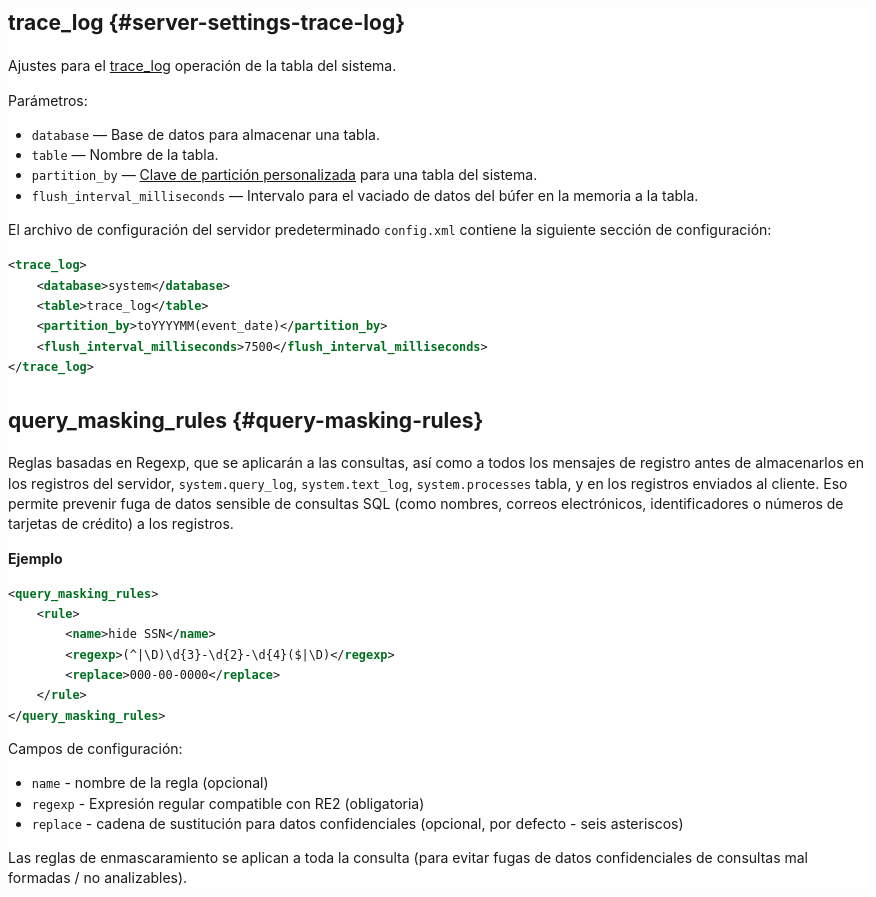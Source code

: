 ## trace\_log {#server-settings-trace-log}

Ajustes para el [trace\_log](../system_tables.md#system_tables-trace_log) operación de la tabla del sistema.

Parámetros:

-   `database` — Base de datos para almacenar una tabla.
-   `table` — Nombre de la tabla.
-   `partition_by` — [Clave de partición personalizada](../../operations/table_engines/custom_partitioning_key.md) para una tabla del sistema.
-   `flush_interval_milliseconds` — Intervalo para el vaciado de datos del búfer en la memoria a la tabla.

El archivo de configuración del servidor predeterminado `config.xml` contiene la siguiente sección de configuración:

``` xml
<trace_log>
    <database>system</database>
    <table>trace_log</table>
    <partition_by>toYYYYMM(event_date)</partition_by>
    <flush_interval_milliseconds>7500</flush_interval_milliseconds>
</trace_log>
```

## query\_masking\_rules {#query-masking-rules}

Reglas basadas en Regexp, que se aplicarán a las consultas, así como a todos los mensajes de registro antes de almacenarlos en los registros del servidor,
`system.query_log`, `system.text_log`, `system.processes` tabla, y en los registros enviados al cliente. Eso permite prevenir
fuga de datos sensible de consultas SQL (como nombres, correos electrónicos,
identificadores o números de tarjetas de crédito) a los registros.

**Ejemplo**

``` xml
<query_masking_rules>
    <rule>
        <name>hide SSN</name>
        <regexp>(^|\D)\d{3}-\d{2}-\d{4}($|\D)</regexp>
        <replace>000-00-0000</replace>
    </rule>
</query_masking_rules>
```

Campos de configuración:
- `name` - nombre de la regla (opcional)
- `regexp` - Expresión regular compatible con RE2 (obligatoria)
- `replace` - cadena de sustitución para datos confidenciales (opcional, por defecto - seis asteriscos)

Las reglas de enmascaramiento se aplican a toda la consulta (para evitar fugas de datos confidenciales de consultas mal formadas / no analizables).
════════════════
■ Your assignment
Hand back every line of the material, exactly, without the pictures.

■ Result of the exercise
Source code

: ## trace\_log {#server-settings-trace-log}

Ajustes para el [trace\_log](../system_tables.md#system_tables-trace_log) operación de la tabla del sistema.

Parámetros:

-   `database` — Base de datos para almacenar una tabla.
-   `table` — Nombre de la tabla.
-   `partition_by` — [Clave de partición personalizada](../../operations/table_engines/custom_partitioning_key.md) para una tabla del sistema.
-   `flush_interval_milliseconds` — Intervalo para el vaciado de datos del búfer en la memoria a la tabla.

El archivo de configuración del servidor predeterminado `config.xml` contiene la siguiente sección de configuración:

``` xml
<trace_log>
    <database>system</database>
    <table>trace_log</table>
    <partition_by>toYYYYMM(event_date)</partition_by>
    <flush_interval_milliseconds>7500</flush_interval_milliseconds>
</trace_log>
```

## query\_masking\_rules {#query-masking-rules}

Reglas basadas en Regexp, que se aplicarán a las consultas, así como a todos los mensajes de registro antes de almacenarlos en los registros del servidor,
`system.query_log`, `system.text_log`, `system.processes` tabla, y en los registros enviados al cliente. Eso permite prevenir
fuga de datos sensible de consultas SQL (como nombres, correos electrónicos,
identificadores o números de tarjetas de crédito) a los registros.

**Ejemplo**

``` xml
<query_masking_rules>
    <rule>
        <name>hide SSN</name>
        <regexp>(^|\D)\d{3}-\d{2}-\d{4}($|\D)</regexp>
        <replace>000-00-0000</replace>
    </rule>
</query_masking_rules>
```

Campos de configuración:
- `name` - nombre de la regla (opcional)
- `regexp` - Expresión regular compatible con RE2 (obligatoria)
- `replace` - cadena de sustitución para datos confidenciales (opcional, por defecto - seis asteriscos)

Las reglas de enmascaramiento se aplican a toda la consulta (para evitar fugas de datos confidenciales de consultas mal formadas / no analizables).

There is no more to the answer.